Jewish does matter, however, to members of Zemer Chai, the multi-denominational Jewish choir in the Washington, DC, area that she founded 37 years ago and still conducts.
On Friday-Saturday, Jan. 25-26, Epstein will serve as artist-in-residence at the Summit Jewish Community Center, where she will have a role both on Friday night and during Saturday morning services, as well as Havdala.
In her presentations, she will focuses on using music to help people get past whatever obstacles they find in the liturgy.
“As the music flies to the heart, our brains are less worried about whatever the text says about God that we may not exactly believe,” she said. “When we read words about God in a literal way, we can shut down; people don’t want to listen to a responsive reading with words they cannot believe and don’t want to hear. But music is so powerful. It engages the heart, not the brain, and it takes you to a place the words want to take you to but can’t quite get there.”
‘Portable culture’
At the Summit JCC, she’ll also focus on the ways that music bridges ideological differences among Jews. Currently, Zemer Chai has 32 singers, with Orthodox, Conservative, and Reform members, as well as unaffiliated singers, for whom the choir itself is a connection to Jewish life.

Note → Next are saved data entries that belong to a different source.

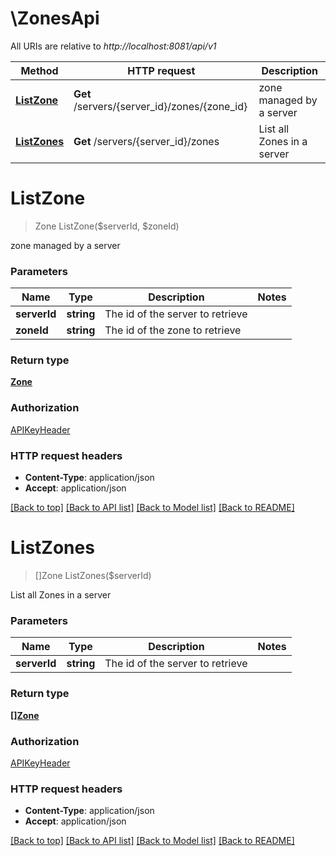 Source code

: # \ZonesApi

All URIs are relative to *http://localhost:8081/api/v1*

Method | HTTP request | Description
------------- | ------------- | -------------
[**ListZone**](ZonesApi.md#ListZone) | **Get** /servers/{server_id}/zones/{zone_id} | zone managed by a server
[**ListZones**](ZonesApi.md#ListZones) | **Get** /servers/{server_id}/zones | List all Zones in a server


# **ListZone**
> Zone ListZone($serverId, $zoneId)

zone managed by a server


### Parameters

Name | Type | Description  | Notes
------------- | ------------- | ------------- | -------------
 **serverId** | **string**| The id of the server to retrieve | 
 **zoneId** | **string**| The id of the zone to retrieve | 

### Return type

[**Zone**](Zone.md)

### Authorization

[APIKeyHeader](../README.md#APIKeyHeader)

### HTTP request headers

 - **Content-Type**: application/json
 - **Accept**: application/json

[[Back to top]](#) [[Back to API list]](../README.md#documentation-for-api-endpoints) [[Back to Model list]](../README.md#documentation-for-models) [[Back to README]](../README.md)

# **ListZones**
> []Zone ListZones($serverId)

List all Zones in a server


### Parameters

Name | Type | Description  | Notes
------------- | ------------- | ------------- | -------------
 **serverId** | **string**| The id of the server to retrieve | 

### Return type

[**[]Zone**](Zone.md)

### Authorization

[APIKeyHeader](../README.md#APIKeyHeader)

### HTTP request headers

 - **Content-Type**: application/json
 - **Accept**: application/json

[[Back to top]](#) [[Back to API list]](../README.md#documentation-for-api-endpoints) [[Back to Model list]](../README.md#documentation-for-models) [[Back to README]](../README.md)

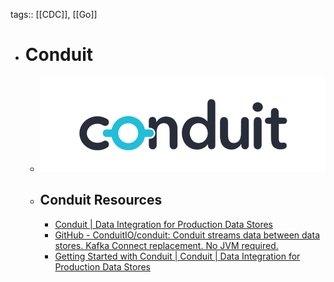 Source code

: tags:: [[CDC]], [[Go]]

- # Conduit
	- ![conduit.png](../assets/conduit_1707483457776_0.png)
	- ## Conduit Resources
		- [Conduit | Data Integration for Production Data Stores](https://conduit.io/)
		- [GitHub - ConduitIO/conduit: Conduit streams data between data stores. Kafka Connect replacement. No JVM required.](https://github.com/ConduitIO/conduit)
		- [Getting Started with Conduit | Conduit | Data Integration for Production Data Stores](https://conduit.io/docs/introduction/getting-started/) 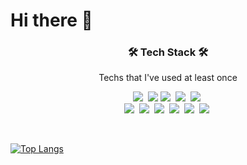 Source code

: # Hi there 👋

<h3 align="center">🛠 Tech Stack 🛠</h3>

<p align="center"> Techs that I've used at least once </p>

<p align="center">
  <img src="https://img.shields.io/badge/Python-3766AB?style=flat-square&logo=Python&logoColor=white"/>&nbsp
  <img src="https://img.shields.io/badge/HTML-E34F26?style=flat-square&logo=HTML5&logoColor=white"/>
  <img src="https://img.shields.io/badge/CSS-1572B6?style=flat-square&logo=CSS&logoColor=white"/>&nbsp 
  <img src="https://img.shields.io/badge/Javascript-ffb13b?style=flat-square&logo=javascript&logoColor=white"/>&nbsp 
  <img src="https://img.shields.io/badge/react-61DAFB?style=flat-square&logo=React&logoColor=white"/>&nbsp 
  <br>
  <img src="https://img.shields.io/badge/nodejs-339933?style=flat-square&logo=NodeJS&logoColor=white"/>&nbsp 
  <img src="https://img.shields.io/badge/php-777BB4?style=flat-square&logo=PHP&logoColor=white"/>&nbsp 
  <img src="https://img.shields.io/badge/Django-092E20?style=flat-square&logo=Django&logoColor=white"/>&nbsp 
  <img src="https://img.shields.io/badge/Mysql-E6B91E?style=flat-square&logo=MySql&logoColor=white"/>&nbsp
  <img src="https://img.shields.io/badge/mongodb-47A248?style=flat-square&logo=MongoDB&logoColor=white"/>&nbsp 
  <img src="https://img.shields.io/badge/jupyter-F37626?style=flat-square&logo=Jupyter&logoColor=white"/>&nbsp  
</p>

<br>


[![Top Langs](https://github-readme-stats.vercel.app/api/top-langs/?username=chaeyun-sim&langs_count=10&layout=compact)](https://github.com/chaeyun-sim)
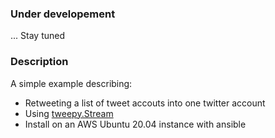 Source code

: 
### Under developement
... Stay tuned

### Description
A simple example describing:
* Retweeting a list of tweet accouts into one twitter account
* Using [tweepy.Stream](https://docs.tweepy.org/en/stable/streaming.html)
* Install on an AWS Ubuntu 20.04 instance with ansible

“This was part of my idealism in my 20s: to have a room full of Jews who would otherwise never know each other and find common ground through music,” said Epstein in a recent phone interview.
Before launching Zemer Chai, she found few opportunities to sing the Jewish music she loved. “There were many choices of choirs. But if you don’t want to sing Christmas carols or about Jesus, or be in a position where the final dress rehearsal or performance was on a Friday night or a holiday, you’ve got problems,” she said. “So this little niche is for people who love to sing and who love to sing choral music, but don’t want to split their musical selves from their Jewish selves.”
Unlike synagogue choirs, Zemer Chai is a concert choir and does not participate in worship services. Its audition process is also more rigorous than the average synagogue choir, which rarely turns away prospective members.
While synagogues have embraced “rock Shabbats” or song leaders who draw on folk and pop traditions, Epstein eschews what she calls “easy listening” music. A Zemer Chai concert might include a Hebrew anthem by famed Israeli songwriter Naomi Shemer, a Yiddish work composed by the early-20th-century Ukrainian composer Lazar Weiner, or Epstein’s own arrangement of a Ladino melody from Turkey.
“What I believe is the spirit and soul of the Jewish people is carried in the music,” she said. “I am committed to preserving old tunes. Jewish people need to sing tunes from all periods of history and around the globe. These tunes connect us to our parents and grandparents, to Jews who lived thousands of years before us, and to Jews on the other side of the world.
“And they connect us to our children, and in some ways to ourselves.”
She said music is a kind of portable cultural and religious identity that Jews have taken out of the countries from which they fled or were expelled.
“Consequently, the tunes have lasted and have gotten passed down from generation to generation,” Epstein said, adding that now, if people don’t sing them to their children, the music “may be lost.”
Such music, she said, must be heard with “a sound you want children to remember, to be there when you are not.” She offered as an example the sound of a full congregation singing the last lines of Avinu Malkeinu toward the end of Yom Kippur.
“I’m planting the seeds to create that sound every single week,” she said.